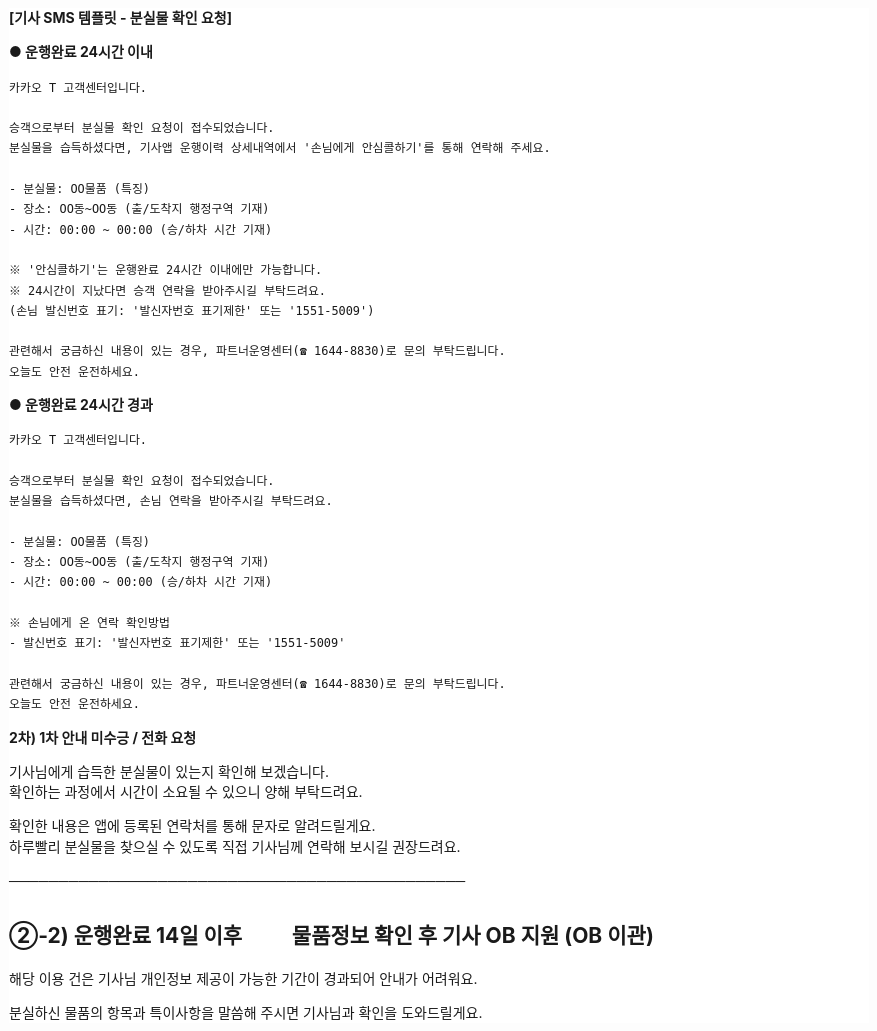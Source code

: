 **[기사 SMS 템플릿 - 분실물 확인 요청]**

**● 운행완료 24시간 이내**

```
카카오 T 고객센터입니다.  
  
승객으로부터 분실물 확인 요청이 접수되었습니다.   
분실물을 습득하셨다면, 기사앱 운행이력 상세내역에서 '손님에게 안심콜하기'를 통해 연락해 주세요.  
  
- 분실물: OO물품 (특징)   
- 장소: OO동~OO동 (출/도착지 행정구역 기재)   
- 시간: 00:00 ~ 00:00 (승/하차 시간 기재)  
  
※ '안심콜하기'는 운행완료 24시간 이내에만 가능합니다.   
※ 24시간이 지났다면 승객 연락을 받아주시길 부탁드려요.   
(손님 발신번호 표기: '발신자번호 표기제한' 또는 '1551-5009')  
  
관련해서 궁금하신 내용이 있는 경우, 파트너운영센터(☎ 1644-8830)로 문의 부탁드립니다.   
오늘도 안전 운전하세요.
```

**● 운행완료 24시간 경과**

```
카카오 T 고객센터입니다.  
  
승객으로부터 분실물 확인 요청이 접수되었습니다.   
분실물을 습득하셨다면, 손님 연락을 받아주시길 부탁드려요.  
  
- 분실물: OO물품 (특징)   
- 장소: OO동~OO동 (출/도착지 행정구역 기재)   
- 시간: 00:00 ~ 00:00 (승/하차 시간 기재)  
  
※ 손님에게 온 연락 확인방법   
- 발신번호 표기: '발신자번호 표기제한' 또는 '1551-5009'  
  
관련해서 궁금하신 내용이 있는 경우, 파트너운영센터(☎ 1644-8830)로 문의 부탁드립니다.   
오늘도 안전 운전하세요.
```

**2차) 1차 안내 미수긍 / 전화 요청**

기사님에게 습득한 분실물이 있는지 확인해 보겠습니다.  
확인하는 과정에서 시간이 소요될 수 있으니 양해 부탁드려요.  
  
확인한 내용은 앱에 등록된 연락처를 통해 문자로 알려드릴게요.  
하루빨리 분실물을 찾으실 수 있도록 직접 기사님께 연락해 보시길 권장드려요.

──────────────────────────────────────────────

**②-2) 운행완료 14일 이후          물품정보 확인 후 기사 OB 지원 (OB 이관)**
--------------------------------------------------------

해당 이용 건은 기사님 개인정보 제공이 가능한 기간이 경과되어 안내가 어려워요.

분실하신 물품의 항목과 특이사항을 말씀해 주시면 기사님과 확인을 도와드릴게요.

━━━━━━

Leave the pictures out and copy the rest of the data exactly.

— SOLUTION FOR THIS EXERCISE —
Source code

: **[기사 SMS 템플릿 - 분실물 확인 요청]**

**● 운행완료 24시간 이내**

```
카카오 T 고객센터입니다.  
  
승객으로부터 분실물 확인 요청이 접수되었습니다.   
분실물을 습득하셨다면, 기사앱 운행이력 상세내역에서 '손님에게 안심콜하기'를 통해 연락해 주세요.  
  
- 분실물: OO물품 (특징)   
- 장소: OO동~OO동 (출/도착지 행정구역 기재)   
- 시간: 00:00 ~ 00:00 (승/하차 시간 기재)  
  
※ '안심콜하기'는 운행완료 24시간 이내에만 가능합니다.   
※ 24시간이 지났다면 승객 연락을 받아주시길 부탁드려요.   
(손님 발신번호 표기: '발신자번호 표기제한' 또는 '1551-5009')  
  
관련해서 궁금하신 내용이 있는 경우, 파트너운영센터(☎ 1644-8830)로 문의 부탁드립니다.   
오늘도 안전 운전하세요.
```

**● 운행완료 24시간 경과**

```
카카오 T 고객센터입니다.  
  
승객으로부터 분실물 확인 요청이 접수되었습니다.   
분실물을 습득하셨다면, 손님 연락을 받아주시길 부탁드려요.  
  
- 분실물: OO물품 (특징)   
- 장소: OO동~OO동 (출/도착지 행정구역 기재)   
- 시간: 00:00 ~ 00:00 (승/하차 시간 기재)  
  
※ 손님에게 온 연락 확인방법   
- 발신번호 표기: '발신자번호 표기제한' 또는 '1551-5009'  
  
관련해서 궁금하신 내용이 있는 경우, 파트너운영센터(☎ 1644-8830)로 문의 부탁드립니다.   
오늘도 안전 운전하세요.
```

**2차) 1차 안내 미수긍 / 전화 요청**

기사님에게 습득한 분실물이 있는지 확인해 보겠습니다.  
확인하는 과정에서 시간이 소요될 수 있으니 양해 부탁드려요.  
  
확인한 내용은 앱에 등록된 연락처를 통해 문자로 알려드릴게요.  
하루빨리 분실물을 찾으실 수 있도록 직접 기사님께 연락해 보시길 권장드려요.

──────────────────────────────────────────────

**②-2) 운행완료 14일 이후          물품정보 확인 후 기사 OB 지원 (OB 이관)**
--------------------------------------------------------

해당 이용 건은 기사님 개인정보 제공이 가능한 기간이 경과되어 안내가 어려워요.

분실하신 물품의 항목과 특이사항을 말씀해 주시면 기사님과 확인을 도와드릴게요.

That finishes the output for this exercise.